Some of you may recall a couple of months back when I made a
request for mead recipes with grapes. After getting a half
dozen or so recipes, I decided to put together the following.

This is the story so far...

Ingredients:
2 gallons of purified water (store bought)
6 lbs of mesquite honey
1/2 teaspoon yeast nutrient
1/2 teaspoon acid blend
4 lbs of grapes (frozen)
1 package of whitbread ale yeast.

Heated water to boiling.
Turned off heat, then slowly added honey while stirring
continuously.
Ran the frozen grapes through the food processor.
Put grape mush into kettle with water and honey. Turned
heat back on (due to cold grapes) until close to boiling
but not quite. Turned heat back off - covered - and let
cool.
Poured contents through strainer to get most of the grape
pulp out of the mixture.
Separated remaining contents into two one gallon jars and
added yeast.
O.G 1.076

Extremely vigorous fermentation within four hours.
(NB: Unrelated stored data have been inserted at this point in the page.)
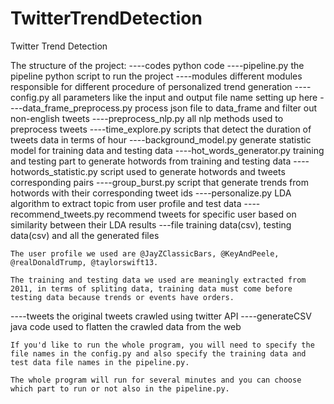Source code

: # TwitterTrendDetection
Twitter Trend Detection

The structure of the project:
----codes python code
	----pipeline.py the pipeline python script to run the 		project
	----modules different modules responsible for different 	procedure of personalized trend generation
		----config.py all parameters like the input and 		output file name setting up here
		----data_frame_preprocess.py process json file to data_frame and filter out non-english tweets
		----preprocess_nlp.py all nlp methods used to 			preprocess tweets
		----time_explore.py scripts that detect the duration of tweets data in terms of hour
		----background_model.py generate statistic model 		for training data and testing data
		----hot_words_generator.py training and testing part 	 to generate hotwords from training and testing 	data
		----hotwords_statistic.py script used to generate 		hotwords and tweets corresponding pairs
		----group_burst.py script that generate trends from 	hotwords with their corresponding tweet ids
		----personalize.py LDA algorithm to extract topic from user profile and test data
		----recommend_tweets.py recommend tweets for specific user based on similarity between their LDA results
---file
	training data(csv), testing data(csv) and all the generated files

	The user profile we used are @JayZClassicBars, @KeyAndPeele, @realDonaldTrump, @taylorswift13.

	The training and testing data we used are meaningly extracted from 2011, in terms of spliting data, training data must come before testing data because trends or events have orders.
----tweets
	the original tweets crawled using twitter API
----generateCSV
	java code used to flatten the crawled data from the web

	If you'd like to run the whole program, you will need to specify the file names in the config.py and also specify the training data and test data file names in the pipeline.py. 

	The whole program will run for several minutes and you can choose which part to run or not also in the pipeline.py.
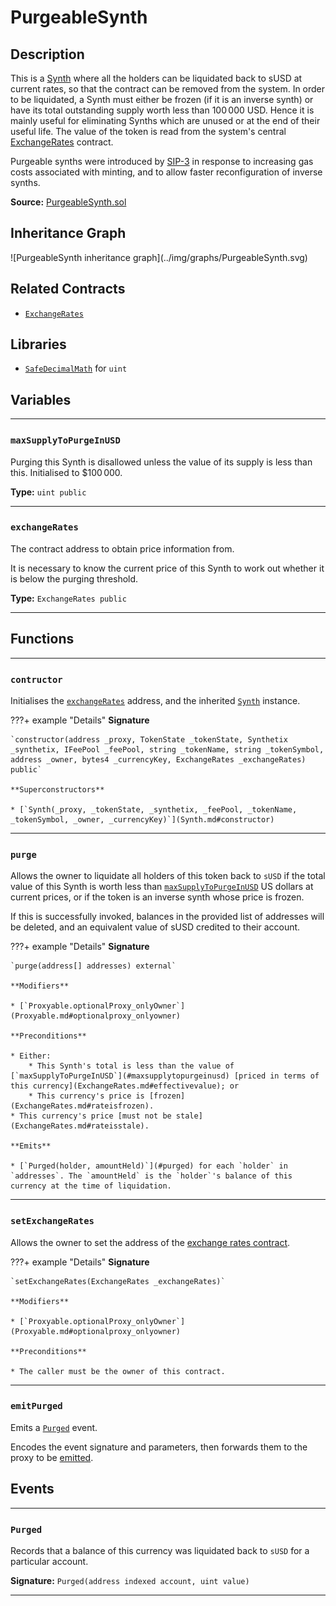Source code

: # PurgeableSynth

## Description

This is a [Synth](Synth.md) where all the holders can be liquidated back to sUSD at current rates, so that the contract can be removed from the system. In order to be liquidated, a Synth must either be frozen (if it is an inverse synth) or have its total outstanding supply worth less than $100\,000$ USD. Hence it is mainly useful for eliminating Synths which are unused or at the end of their useful life. The value of the token is read from the system's central [ExchangeRates](ExchangeRates.md) contract.

Purgeable synths were introduced by [SIP-3](https://github.com/Synthetixio/SIPs/blob/master/SIPS/sip-3.md) in response to increasing gas costs associated with minting, and to allow faster reconfiguration of inverse synths.

**Source:** [PurgeableSynth.sol](https://github.com/Synthetixio/synthetix/blob/master/contracts/PurgeableSynth.sol)

<section-sep />

## Inheritance Graph

<inheritance-graph>
    ![PurgeableSynth inheritance graph](../img/graphs/PurgeableSynth.svg)
</inheritance-graph>

<section-sep />

## Related Contracts

* [`ExchangeRates`](ExchangeRates.md)

<section-sep />

## Libraries

* [`SafeDecimalMath`](SafeDecimalMath.md) for `uint`

<section-sep />

## Variables

---

### `maxSupplyToPurgeInUSD`

Purging this Synth is disallowed unless the value of its supply is less than this. Initialised to $\$100\,000$.

**Type:** `uint public`

---

### `exchangeRates`

The contract address to obtain price information from.

It is necessary to know the current price of this Synth to work out whether it is below the purging threshold.

**Type:** `ExchangeRates public`

---

<section-sep />

## Functions

---

### `contructor`

Initialises the [`exchangeRates`](#exchangerates) address, and the inherited [`Synth`](Synth.md) instance.

???+ example "Details"
    **Signature**

    `constructor(address _proxy, TokenState _tokenState, Synthetix _synthetix, IFeePool _feePool, string _tokenName, string _tokenSymbol, address _owner, bytes4 _currencyKey, ExchangeRates _exchangeRates) public`

    **Superconstructors**

    * [`Synth(_proxy, _tokenState, _synthetix, _feePool, _tokenName, _tokenSymbol, _owner, _currencyKey)`](Synth.md#constructor)

---

### `purge`

Allows the owner to liquidate all holders of this token back to `sUSD` if the total value of this Synth is worth less than [`maxSupplyToPurgeInUSD`](#maxsupplytopurgeinusd) US dollars at current prices, or if the token is an inverse synth whose price is frozen.

If this is successfully invoked, balances in the provided list of addresses will be deleted, and an equivalent value of sUSD credited to their account.

???+ example "Details"
    **Signature**

    `purge(address[] addresses) external`

    **Modifiers**

    * [`Proxyable.optionalProxy_onlyOwner`](Proxyable.md#optionalproxy_onlyowner)

    **Preconditions**

    * Either:
        * This Synth's total is less than the value of [`maxSupplyToPurgeInUSD`](#maxsupplytopurgeinusd) [priced in terms of this currency](ExchangeRates.md#effectivevalue); or
        * This currency's price is [frozen](ExchangeRates.md#rateisfrozen).
    * This currency's price [must not be stale](ExchangeRates.md#rateisstale).

    **Emits**

    * [`Purged(holder, amountHeld)`](#purged) for each `holder` in `addresses`. The `amountHeld` is the `holder`'s balance of this currency at the time of liquidation.

---

### `setExchangeRates`

Allows the owner to set the address of the [exchange rates contract](ExchangeRates.md).

???+ example "Details"
    **Signature**

    `setExchangeRates(ExchangeRates _exchangeRates)`

    **Modifiers**

    * [`Proxyable.optionalProxy_onlyOwner`](Proxyable.md#optionalproxy_onlyowner)

    **Preconditions**

    * The caller must be the owner of this contract.

---

### `emitPurged`

Emits a [`Purged`](#purged) event.

Encodes the event signature and parameters, then forwards them to the proxy to be [emitted](Proxy.md#_emit).

<section-sep />

## Events

---

### `Purged`

Records that a balance of this currency was liquidated back to `sUSD` for a particular account.

**Signature:** `Purged(address indexed account, uint value)`

---

<section-sep />
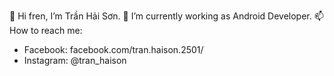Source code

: 👋 Hi fren, I’m Trần Hải Sơn.
🌱 I’m currently working as Android Developer.
📫 How to reach me:
  - Facebook: facebook.com/tran.haison.2501/
  - Instagram: @tran_haison
  
<!---
tran-haison/tran-haison is a ✨ special ✨ repository because its `README.md` (this file) appears on your GitHub profile.
You can click the Preview link to take a look at your changes.
--->
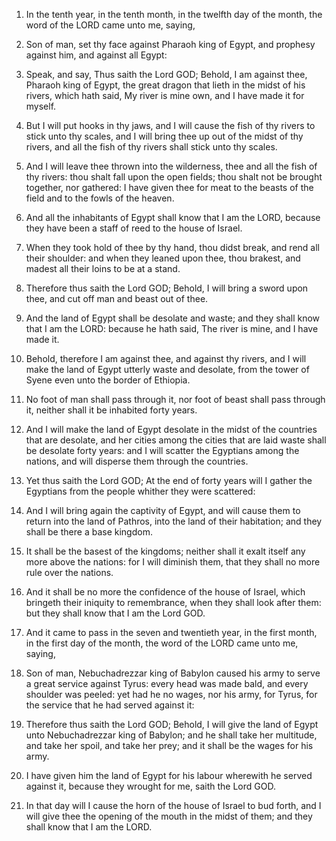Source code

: 1. In the tenth year, in the tenth month, in the twelfth day of the
month, the word of the LORD came unto me, saying,

2. Son of man, set
thy face against Pharaoh king of Egypt, and prophesy against him, and
against all Egypt:

3. Speak, and say, Thus saith the Lord GOD;
Behold, I am against thee, Pharaoh king of Egypt, the great dragon
that lieth in the midst of his rivers, which hath said, My river is
mine own, and I have made it for myself.

4. But I will put hooks in thy jaws, and I will cause the fish of
thy rivers to stick unto thy scales, and I will bring thee up out of
the midst of thy rivers, and all the fish of thy rivers shall stick
unto thy scales.

5. And I will leave thee thrown into the wilderness, thee and all
the fish of thy rivers: thou shalt fall upon the open fields; thou
shalt not be brought together, nor gathered: I have given thee for
meat to the beasts of the field and to the fowls of the heaven.

6. And all the inhabitants of Egypt shall know that I am the LORD,
because they have been a staff of reed to the house of Israel.

7. When they took hold of thee by thy hand, thou didst break, and
rend all their shoulder: and when they leaned upon thee, thou brakest,
and madest all their loins to be at a stand.

8. Therefore thus saith the Lord GOD; Behold, I will bring a sword
upon thee, and cut off man and beast out of thee.

9. And the land of Egypt shall be desolate and waste; and they shall
know that I am the LORD: because he hath said, The river is mine, and
I have made it.

10. Behold, therefore I am against thee, and against thy rivers, and
I will make the land of Egypt utterly waste and desolate, from the
tower of Syene even unto the border of Ethiopia.

11. No foot of man shall pass through it, nor foot of beast shall
pass through it, neither shall it be inhabited forty years.

12. And I will make the land of Egypt desolate in the midst of the
countries that are desolate, and her cities among the cities that are
laid waste shall be desolate forty years: and I will scatter the
Egyptians among the nations, and will disperse them through the
countries.

13. Yet thus saith the Lord GOD; At the end of forty years will I
gather the Egyptians from the people whither they were scattered:

14. And I will bring again the captivity of Egypt, and will cause
them to return into the land of Pathros, into the land of their
habitation; and they shall be there a base kingdom.

15. It shall be the basest of the kingdoms; neither shall it exalt
itself any more above the nations: for I will diminish them, that they
shall no more rule over the nations.

16. And it shall be no more the confidence of the house of Israel,
which bringeth their iniquity to remembrance, when they shall look
after them: but they shall know that I am the Lord GOD.

17. And it came to pass in the seven and twentieth year, in the
first month, in the first day of the month, the word of the LORD came
unto me, saying,

18. Son of man, Nebuchadrezzar king of Babylon
caused his army to serve a great service against Tyrus: every head was
made bald, and every shoulder was peeled: yet had he no wages, nor his
army, for Tyrus, for the service that he had served against it:

19. Therefore thus saith the Lord GOD; Behold, I will give the land of
Egypt unto Nebuchadrezzar king of Babylon; and he shall take her
multitude, and take her spoil, and take her prey; and it shall be the
wages for his army.

20. I have given him the land of Egypt for his labour wherewith he
served against it, because they wrought for me, saith the Lord GOD.

21. In that day will I cause the horn of the house of Israel to bud
forth, and I will give thee the opening of the mouth in the midst of
them; and they shall know that I am the LORD.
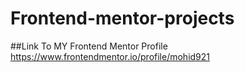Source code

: # Frontend-mentor-projects

##Link To MY Frontend Mentor Profile
https://www.frontendmentor.io/profile/mohid921
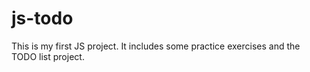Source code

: # js-todo
This is my first JS project. It includes some practice exercises and the TODO list project.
After nine days, racked to second container. Still extremely
cloudy, but that is to be expected due to the grape mush
being added directly to the boiling honey/water mix.
I tasted it during the transfer-this one's gonna be good!
Gravity reading at transfer - 1.020.
It is still fermenting now although very slowly. I will
probably put it in the refrigerator shortly to stop the
fermentation and settle out as much of the yeast as possible
before bottling. I want this one sweet.


Things to do for next time:
1. Be more prepared for blow-off.
2. Some kind of container to hold the grape mush in the
kettle. (cheesecloth bag??)

Most of you who have made many, many meads will probably
read this in horror. What - no precise control of
temperature? Adding the grape mush straight into the
kettle? I am sure there are other things also.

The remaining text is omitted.